### What to do
Copy each line below that contains "imgs".

### Records shown
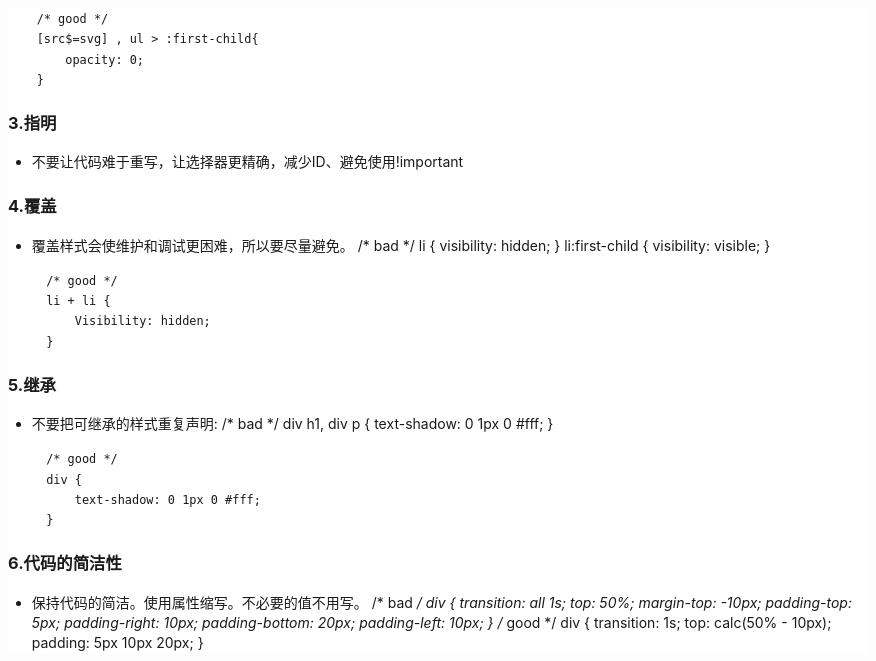         /* good */
        [src$=svg] , ul > :first-child{
            opacity: 0;
        }

### 3.指明
* 不要让代码难于重写，让选择器更精确，减少ID、避免使用!important

### 4.覆盖
* 覆盖样式会使维护和调试更困难，所以要尽量避免。
        /* bad */
        li {
            visibility: hidden;
        }
        li:first-child {
            visibility: visible;
        }
        
        /* good */
        li + li {
            Visibility: hidden;
        }

### 5.继承
* 不要把可继承的样式重复声明:
        /* bad */
        div h1, div p {
            text-shadow: 0 1px 0 #fff;
        }
        
        /* good */
        div {
            text-shadow: 0 1px 0 #fff;
        }

### 6.代码的简洁性
* 保持代码的简洁。使用属性缩写。不必要的值不用写。
        /* bad */
        div {
            transition: all 1s;
            top: 50%;
            margin-top: -10px;
            padding-top: 5px;
            padding-right: 10px;
            padding-bottom: 20px;
            padding-left: 10px;
        }
        /* good */
        div {
            transition: 1s;
            top: calc(50% - 10px);
            padding: 5px 10px 20px;
        }
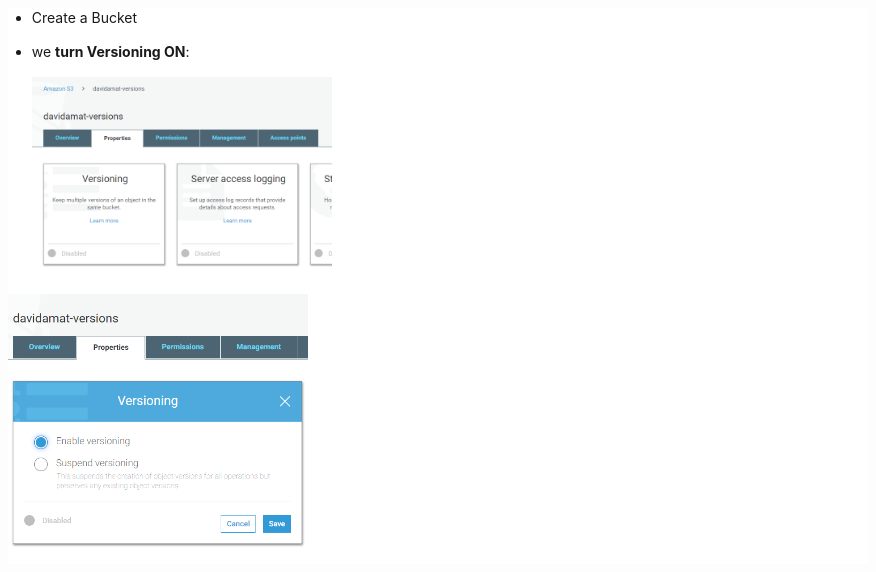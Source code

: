 - Create a Bucket

- we **turn Versioning ON**:

  <img src="imgs\img19.PNG" width="300px" />

<img src="imgs\img20.PNG" width="300px" />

### Task result
  <img src="imgs\img19.PNG" width="300px" />
<img src="imgs\img20.PNG" width="300px" />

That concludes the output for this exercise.